Folates are essential for purine and pyrimidine synthesis and consequently rapid cellular division and proliferation of cancer cells. GSEA confirmed that both the folate and purine metabolic pathways were significantly enriched in mouse G3 MBs compared with GNPs and SHH MBs. Although the anti-folate agents methotrexate and 5-fluorouracil have been widely used for decades in the treatment of malignant tumors, pemetrexed is a relatively new therapeutic agent currently approved as a first line treatment for mesothelioma (Dowell et al., 2012), NSCLC in association with platinum-based chemotherapy (Mubarak et al., 2012), and in newly diagnosed brain metastasis (Bailon et al., 2012). It also showed clinical activity in other adult tumors such as breast, colorectal, bladder, cervical, gastric and pancreatic cancers (Adjei, 2004; Chattopadhyay et al., 2007; Warwick et al., 2013). Genes regulating pyrimidine metabolism were also enriched in mouse G3 MBs compared with mouse GNPs and SHH MBs, in agreement with the anti-proliferation effects of gemcitabine, a pyrimidine cytidine analogue.

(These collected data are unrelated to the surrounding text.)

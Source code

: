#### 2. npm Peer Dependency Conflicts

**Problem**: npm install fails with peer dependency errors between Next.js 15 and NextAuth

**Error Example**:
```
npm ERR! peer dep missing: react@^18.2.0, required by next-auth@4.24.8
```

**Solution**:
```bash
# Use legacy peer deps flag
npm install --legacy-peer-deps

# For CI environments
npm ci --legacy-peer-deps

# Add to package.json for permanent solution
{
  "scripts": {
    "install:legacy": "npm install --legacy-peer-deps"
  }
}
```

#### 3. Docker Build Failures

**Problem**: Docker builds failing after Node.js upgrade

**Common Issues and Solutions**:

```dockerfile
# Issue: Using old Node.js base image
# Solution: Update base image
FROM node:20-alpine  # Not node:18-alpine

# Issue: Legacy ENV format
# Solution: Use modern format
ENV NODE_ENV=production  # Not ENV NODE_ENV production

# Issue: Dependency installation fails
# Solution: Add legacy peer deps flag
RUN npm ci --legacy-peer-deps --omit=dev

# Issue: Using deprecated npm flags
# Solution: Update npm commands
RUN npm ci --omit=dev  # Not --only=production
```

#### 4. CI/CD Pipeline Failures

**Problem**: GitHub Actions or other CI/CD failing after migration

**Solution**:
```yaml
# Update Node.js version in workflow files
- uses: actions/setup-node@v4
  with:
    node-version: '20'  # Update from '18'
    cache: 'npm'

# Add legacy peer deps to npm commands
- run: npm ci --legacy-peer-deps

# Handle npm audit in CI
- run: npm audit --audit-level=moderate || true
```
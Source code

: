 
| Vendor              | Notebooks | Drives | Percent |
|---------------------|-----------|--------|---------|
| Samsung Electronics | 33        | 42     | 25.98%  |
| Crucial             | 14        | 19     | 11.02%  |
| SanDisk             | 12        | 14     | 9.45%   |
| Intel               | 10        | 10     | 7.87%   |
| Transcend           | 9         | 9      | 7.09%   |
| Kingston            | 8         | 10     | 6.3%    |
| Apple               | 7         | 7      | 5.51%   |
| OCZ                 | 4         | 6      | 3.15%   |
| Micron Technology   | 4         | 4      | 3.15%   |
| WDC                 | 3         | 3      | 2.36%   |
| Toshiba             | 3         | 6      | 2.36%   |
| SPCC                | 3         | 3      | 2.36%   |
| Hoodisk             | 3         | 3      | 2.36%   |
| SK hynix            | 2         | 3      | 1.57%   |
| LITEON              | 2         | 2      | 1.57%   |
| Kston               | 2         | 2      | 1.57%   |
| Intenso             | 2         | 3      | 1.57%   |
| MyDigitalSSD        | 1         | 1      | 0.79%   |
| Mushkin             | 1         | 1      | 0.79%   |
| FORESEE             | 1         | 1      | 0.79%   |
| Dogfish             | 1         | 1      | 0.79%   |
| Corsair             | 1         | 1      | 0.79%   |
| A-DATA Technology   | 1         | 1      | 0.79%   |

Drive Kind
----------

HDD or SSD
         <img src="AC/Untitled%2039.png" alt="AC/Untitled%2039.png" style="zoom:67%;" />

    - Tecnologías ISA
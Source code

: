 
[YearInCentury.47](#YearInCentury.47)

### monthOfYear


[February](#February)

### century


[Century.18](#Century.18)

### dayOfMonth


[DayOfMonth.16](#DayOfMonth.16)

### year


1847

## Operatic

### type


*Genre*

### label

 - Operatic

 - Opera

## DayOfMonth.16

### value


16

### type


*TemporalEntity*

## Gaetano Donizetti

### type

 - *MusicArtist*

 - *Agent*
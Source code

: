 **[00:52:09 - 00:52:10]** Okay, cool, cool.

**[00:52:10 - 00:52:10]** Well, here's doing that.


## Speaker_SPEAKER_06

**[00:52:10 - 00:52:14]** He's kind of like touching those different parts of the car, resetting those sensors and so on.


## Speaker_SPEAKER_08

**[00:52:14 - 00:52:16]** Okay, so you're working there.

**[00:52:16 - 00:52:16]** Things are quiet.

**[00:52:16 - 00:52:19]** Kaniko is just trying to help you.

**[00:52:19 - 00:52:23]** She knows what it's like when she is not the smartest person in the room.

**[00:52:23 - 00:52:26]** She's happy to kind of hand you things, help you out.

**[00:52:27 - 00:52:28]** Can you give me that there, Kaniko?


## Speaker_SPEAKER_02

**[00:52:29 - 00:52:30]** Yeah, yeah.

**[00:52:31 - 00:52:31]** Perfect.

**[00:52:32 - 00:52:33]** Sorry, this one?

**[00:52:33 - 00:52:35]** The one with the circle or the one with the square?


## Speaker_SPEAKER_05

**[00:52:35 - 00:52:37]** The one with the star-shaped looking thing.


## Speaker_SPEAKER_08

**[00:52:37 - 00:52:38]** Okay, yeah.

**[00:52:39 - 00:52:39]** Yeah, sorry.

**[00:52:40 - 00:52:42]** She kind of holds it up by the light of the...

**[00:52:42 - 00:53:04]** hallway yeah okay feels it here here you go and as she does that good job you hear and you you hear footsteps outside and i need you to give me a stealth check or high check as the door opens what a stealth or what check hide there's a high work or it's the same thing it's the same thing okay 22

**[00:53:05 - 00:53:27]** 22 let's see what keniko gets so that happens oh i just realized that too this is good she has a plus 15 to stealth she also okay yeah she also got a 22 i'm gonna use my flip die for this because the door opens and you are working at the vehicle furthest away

In summary, our studies identified gemcitabine and pemetrexed, two FDA-approved drugs as efficacious in increasing survival of mice bearing PDX G3 MBs in which MYC is overexpressed. In combination with two chemotherapeutic drugs in current clinical use, cyclophosphamide and cisplatin, we found increased prolonged survival of mice bearing either mouse or human G3 MB for as long as 40 days after tumor implant compared to untreated animals. Pemetrexed and gemcitabine have both been evaluated in single agent phase 1 studies in childhood CNS and solid tumors, and are recommended in phase 2 clinical trials, although there is very limited data specific to MB. Due to the specificity of this combination therapy in G3 over SHH MBs that harbor high MYC levels and have a worse prognosis, it seems prudent to evaluate this therapy inhuman G3 MBs. G3, MYC amplification or overexpression, presence of metastatic disease and large cell/anaplastic MBs are all overlapping poor prognostic features of MB that represent a huge challenge to the clinical management of the disease since as a group these have about a 60% 5 year overall survival (OS) in comparison to an 80% 5 year OS in patients who do not harbor these characteristics. What’s more the majority of these patients currently get maximal “high risk” therapy-which includes high dose craniospinal radiation and adjuvant post-radiation chemotherapy. Current and future protocols are risk stratifying patients based on the presence or absence of these and other molecular characteristics. However without having any additional effective agents to add to high risk therapy there will be little change to these patients’ overall survival.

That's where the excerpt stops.